27 września 2014 roku w Domu Kultury przy Parafii rzymskokatolickiej pw. św. Józefa w Lesznie z wielkim zaangażowaniem szkolili się żołnierze.
Żołnierze Ci nie wykonywali jednak typowych zadań – nie mieli nawet broni. Ćwiczyli za to rzeczy ważniejsze, potrzebne w Armii, która ich przyjęła – Armii Obrońców Życia. Niewątpliwie najlepszą obroną jest atak, więc Żołnierze dowiedzieli się jak pokazać swoją siłę mentalną i hart ducha oraz niezłomne sumienie, by tymi wartościami wygrać bój na polu walki o największy skarb – życie.
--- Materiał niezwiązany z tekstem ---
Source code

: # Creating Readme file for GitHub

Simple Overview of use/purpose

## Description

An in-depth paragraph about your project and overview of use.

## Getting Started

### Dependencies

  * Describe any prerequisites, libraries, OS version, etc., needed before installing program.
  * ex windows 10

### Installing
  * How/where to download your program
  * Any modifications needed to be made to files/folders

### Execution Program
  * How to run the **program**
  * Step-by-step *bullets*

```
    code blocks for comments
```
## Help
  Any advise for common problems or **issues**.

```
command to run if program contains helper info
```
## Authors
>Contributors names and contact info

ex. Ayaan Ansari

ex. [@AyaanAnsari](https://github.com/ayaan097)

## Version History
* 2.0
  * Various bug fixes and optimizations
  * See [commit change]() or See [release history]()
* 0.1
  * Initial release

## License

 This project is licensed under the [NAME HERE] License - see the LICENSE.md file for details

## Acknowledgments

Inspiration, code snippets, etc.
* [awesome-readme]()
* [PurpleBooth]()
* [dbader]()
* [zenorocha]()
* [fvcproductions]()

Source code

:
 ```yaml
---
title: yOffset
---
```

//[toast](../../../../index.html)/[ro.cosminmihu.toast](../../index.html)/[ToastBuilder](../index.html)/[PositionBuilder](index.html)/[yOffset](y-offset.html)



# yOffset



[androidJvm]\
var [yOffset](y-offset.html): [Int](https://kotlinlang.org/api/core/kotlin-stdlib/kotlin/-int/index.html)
Nie można nie zauważyć, że spotkanie odbyło się pod patronatem największego obrońcy Życia – św. Józefa. Człowieka, który gotów był oddać całego siebie, by ocalić jedno, niewinne, jak się okazało – najświętsze, Życie.
Trzeba wierzyć, że i inne miasta pójdą tym tropem i ogłoszą podobną mobilizację. Bo aby plutony wojaków rosły w siłę nie potrzeba ani karabinów, ani granatów, mundurów czy koszar – wystarczy dobra wola i miłość.